■ **EXERCISE MATERIALS**:

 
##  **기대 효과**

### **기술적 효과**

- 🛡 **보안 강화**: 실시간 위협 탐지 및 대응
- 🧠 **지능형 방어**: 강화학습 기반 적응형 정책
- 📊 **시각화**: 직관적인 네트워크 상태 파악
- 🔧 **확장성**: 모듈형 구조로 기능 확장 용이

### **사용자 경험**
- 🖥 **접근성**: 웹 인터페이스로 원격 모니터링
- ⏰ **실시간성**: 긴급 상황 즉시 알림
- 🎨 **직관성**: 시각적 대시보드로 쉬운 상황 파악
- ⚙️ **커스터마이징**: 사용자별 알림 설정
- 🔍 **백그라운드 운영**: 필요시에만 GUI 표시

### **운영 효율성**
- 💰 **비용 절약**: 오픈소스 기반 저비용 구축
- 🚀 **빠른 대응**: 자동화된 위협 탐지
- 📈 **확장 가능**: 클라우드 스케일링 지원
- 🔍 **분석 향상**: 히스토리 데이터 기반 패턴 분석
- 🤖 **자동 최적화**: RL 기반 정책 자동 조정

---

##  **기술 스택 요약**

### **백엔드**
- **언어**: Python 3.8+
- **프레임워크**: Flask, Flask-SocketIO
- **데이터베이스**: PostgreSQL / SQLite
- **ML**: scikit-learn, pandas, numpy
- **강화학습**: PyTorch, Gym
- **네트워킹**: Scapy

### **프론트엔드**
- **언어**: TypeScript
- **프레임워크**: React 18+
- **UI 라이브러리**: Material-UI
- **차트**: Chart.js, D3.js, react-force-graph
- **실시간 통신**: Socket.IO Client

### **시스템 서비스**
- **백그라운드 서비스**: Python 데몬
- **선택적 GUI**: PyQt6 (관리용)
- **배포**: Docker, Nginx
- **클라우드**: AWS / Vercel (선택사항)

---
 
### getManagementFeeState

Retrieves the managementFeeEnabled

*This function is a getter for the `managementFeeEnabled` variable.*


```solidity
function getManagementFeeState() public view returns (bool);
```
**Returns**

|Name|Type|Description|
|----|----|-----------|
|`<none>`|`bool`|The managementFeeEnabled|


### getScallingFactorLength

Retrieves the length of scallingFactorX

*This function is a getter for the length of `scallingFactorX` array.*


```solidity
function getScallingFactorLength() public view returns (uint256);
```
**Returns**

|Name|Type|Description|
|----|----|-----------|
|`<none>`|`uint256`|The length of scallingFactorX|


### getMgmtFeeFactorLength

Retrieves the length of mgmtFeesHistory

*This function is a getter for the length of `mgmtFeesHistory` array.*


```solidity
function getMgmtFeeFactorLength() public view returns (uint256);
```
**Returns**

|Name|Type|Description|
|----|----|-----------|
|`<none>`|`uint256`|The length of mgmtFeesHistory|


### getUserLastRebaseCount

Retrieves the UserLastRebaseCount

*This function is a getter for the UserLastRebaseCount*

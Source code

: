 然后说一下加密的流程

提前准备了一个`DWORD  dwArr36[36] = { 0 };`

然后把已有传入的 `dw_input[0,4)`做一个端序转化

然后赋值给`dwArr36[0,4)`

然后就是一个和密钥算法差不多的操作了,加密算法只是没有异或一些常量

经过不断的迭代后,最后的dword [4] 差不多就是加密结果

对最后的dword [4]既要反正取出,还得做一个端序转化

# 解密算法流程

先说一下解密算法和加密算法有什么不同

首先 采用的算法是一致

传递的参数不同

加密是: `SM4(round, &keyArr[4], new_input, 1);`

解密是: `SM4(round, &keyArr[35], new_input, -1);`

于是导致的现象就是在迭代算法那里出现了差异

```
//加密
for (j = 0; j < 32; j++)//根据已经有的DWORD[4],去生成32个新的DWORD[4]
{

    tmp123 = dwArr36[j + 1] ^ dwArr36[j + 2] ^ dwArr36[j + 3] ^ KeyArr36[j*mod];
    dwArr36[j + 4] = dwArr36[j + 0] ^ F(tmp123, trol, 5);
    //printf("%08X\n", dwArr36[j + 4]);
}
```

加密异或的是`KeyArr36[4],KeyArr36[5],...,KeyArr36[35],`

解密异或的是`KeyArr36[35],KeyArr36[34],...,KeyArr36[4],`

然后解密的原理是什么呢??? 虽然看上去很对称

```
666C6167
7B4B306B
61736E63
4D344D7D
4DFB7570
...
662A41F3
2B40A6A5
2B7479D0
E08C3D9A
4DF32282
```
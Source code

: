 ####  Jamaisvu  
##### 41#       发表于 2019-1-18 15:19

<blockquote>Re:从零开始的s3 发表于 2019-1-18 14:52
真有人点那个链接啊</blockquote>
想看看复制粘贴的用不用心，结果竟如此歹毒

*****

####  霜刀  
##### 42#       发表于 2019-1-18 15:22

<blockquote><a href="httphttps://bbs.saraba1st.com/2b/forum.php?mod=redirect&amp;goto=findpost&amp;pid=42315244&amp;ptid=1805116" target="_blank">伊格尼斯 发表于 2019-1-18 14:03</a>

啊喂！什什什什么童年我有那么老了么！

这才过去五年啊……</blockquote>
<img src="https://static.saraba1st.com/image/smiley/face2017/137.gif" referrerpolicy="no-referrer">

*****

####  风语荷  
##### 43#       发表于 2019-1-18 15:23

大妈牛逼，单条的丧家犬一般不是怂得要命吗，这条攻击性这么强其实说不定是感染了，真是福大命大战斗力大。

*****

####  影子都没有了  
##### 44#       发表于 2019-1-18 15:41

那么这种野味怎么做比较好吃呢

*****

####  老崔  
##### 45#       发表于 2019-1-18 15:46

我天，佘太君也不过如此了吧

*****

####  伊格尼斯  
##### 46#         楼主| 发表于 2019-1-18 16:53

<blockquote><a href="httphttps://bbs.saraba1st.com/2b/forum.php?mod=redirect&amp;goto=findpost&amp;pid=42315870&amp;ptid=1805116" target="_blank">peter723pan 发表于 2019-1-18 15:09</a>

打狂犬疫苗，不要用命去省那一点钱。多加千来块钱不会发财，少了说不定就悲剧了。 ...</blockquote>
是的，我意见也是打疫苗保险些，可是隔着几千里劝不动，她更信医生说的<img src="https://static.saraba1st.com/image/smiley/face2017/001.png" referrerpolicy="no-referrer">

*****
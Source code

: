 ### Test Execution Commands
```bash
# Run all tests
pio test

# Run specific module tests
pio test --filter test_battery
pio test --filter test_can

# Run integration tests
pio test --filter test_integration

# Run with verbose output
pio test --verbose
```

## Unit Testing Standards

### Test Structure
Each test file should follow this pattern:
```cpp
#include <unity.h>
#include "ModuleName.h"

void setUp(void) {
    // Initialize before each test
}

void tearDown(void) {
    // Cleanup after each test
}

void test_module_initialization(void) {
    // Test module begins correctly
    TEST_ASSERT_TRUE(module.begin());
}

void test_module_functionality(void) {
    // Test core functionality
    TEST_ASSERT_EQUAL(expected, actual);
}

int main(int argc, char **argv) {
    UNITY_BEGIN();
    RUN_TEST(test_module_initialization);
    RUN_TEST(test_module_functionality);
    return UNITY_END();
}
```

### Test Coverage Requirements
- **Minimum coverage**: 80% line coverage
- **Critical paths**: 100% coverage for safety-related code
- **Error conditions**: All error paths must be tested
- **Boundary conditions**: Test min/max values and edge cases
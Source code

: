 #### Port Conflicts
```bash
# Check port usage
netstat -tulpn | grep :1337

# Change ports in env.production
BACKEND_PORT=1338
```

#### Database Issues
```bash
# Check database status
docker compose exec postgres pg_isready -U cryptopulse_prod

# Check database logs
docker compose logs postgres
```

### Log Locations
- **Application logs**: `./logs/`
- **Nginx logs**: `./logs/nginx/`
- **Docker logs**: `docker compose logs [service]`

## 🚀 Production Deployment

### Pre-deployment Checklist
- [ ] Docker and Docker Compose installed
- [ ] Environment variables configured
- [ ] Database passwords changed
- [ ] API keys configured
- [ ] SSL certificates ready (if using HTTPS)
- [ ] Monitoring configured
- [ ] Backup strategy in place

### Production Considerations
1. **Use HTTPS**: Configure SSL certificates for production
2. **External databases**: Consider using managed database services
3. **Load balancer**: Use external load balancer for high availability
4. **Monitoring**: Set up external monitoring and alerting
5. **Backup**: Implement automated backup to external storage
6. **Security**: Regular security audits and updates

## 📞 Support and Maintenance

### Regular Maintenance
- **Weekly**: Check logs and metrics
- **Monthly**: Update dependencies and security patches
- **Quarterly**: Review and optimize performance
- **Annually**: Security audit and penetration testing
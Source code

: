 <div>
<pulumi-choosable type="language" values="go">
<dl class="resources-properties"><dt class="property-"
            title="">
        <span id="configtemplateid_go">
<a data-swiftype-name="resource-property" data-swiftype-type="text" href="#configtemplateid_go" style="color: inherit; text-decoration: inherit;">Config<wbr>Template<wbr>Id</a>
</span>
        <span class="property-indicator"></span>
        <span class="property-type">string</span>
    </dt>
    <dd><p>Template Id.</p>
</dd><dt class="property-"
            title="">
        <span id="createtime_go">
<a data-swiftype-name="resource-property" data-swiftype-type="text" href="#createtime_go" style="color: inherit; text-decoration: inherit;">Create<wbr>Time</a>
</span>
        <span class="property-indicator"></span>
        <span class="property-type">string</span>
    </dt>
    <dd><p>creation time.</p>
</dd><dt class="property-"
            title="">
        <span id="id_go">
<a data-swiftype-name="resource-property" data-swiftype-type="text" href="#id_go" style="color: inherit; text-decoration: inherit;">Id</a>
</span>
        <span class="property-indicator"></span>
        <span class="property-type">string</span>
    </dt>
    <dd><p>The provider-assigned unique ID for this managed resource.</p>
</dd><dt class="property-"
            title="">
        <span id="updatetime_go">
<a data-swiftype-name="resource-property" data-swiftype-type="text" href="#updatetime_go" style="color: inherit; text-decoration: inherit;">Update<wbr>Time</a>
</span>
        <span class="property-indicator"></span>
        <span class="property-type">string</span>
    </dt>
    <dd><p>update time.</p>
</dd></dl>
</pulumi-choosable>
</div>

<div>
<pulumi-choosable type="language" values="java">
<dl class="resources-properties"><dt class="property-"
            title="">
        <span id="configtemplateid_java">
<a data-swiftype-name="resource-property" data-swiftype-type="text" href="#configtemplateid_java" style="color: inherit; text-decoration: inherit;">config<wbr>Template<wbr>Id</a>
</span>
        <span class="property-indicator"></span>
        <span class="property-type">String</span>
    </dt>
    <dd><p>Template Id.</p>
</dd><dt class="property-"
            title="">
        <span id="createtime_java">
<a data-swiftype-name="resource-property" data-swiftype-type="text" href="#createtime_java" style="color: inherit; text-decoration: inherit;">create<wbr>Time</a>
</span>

■ **REQUIREMENT**:
Please give back exactly the lines of this listing beginning at the line with "- [ ] Docker and Docker Compose installed" and ending with the line with "3. **Load balancer**: Use", both included, and nothing else.

■ **SOLUTION BELOW**:
- [ ] Docker and Docker Compose installed
- [ ] Environment variables configured
- [ ] Database passwords changed
- [ ] API keys configured
- [ ] SSL certificates ready (if using HTTPS)
- [ ] Monitoring configured
- [ ] Backup strategy in place

### Production Considerations
1. **Use HTTPS**: Configure SSL certificates for production
2. **External databases**: Consider using managed database services
3. **Load balancer**: Use external load balancer for high availability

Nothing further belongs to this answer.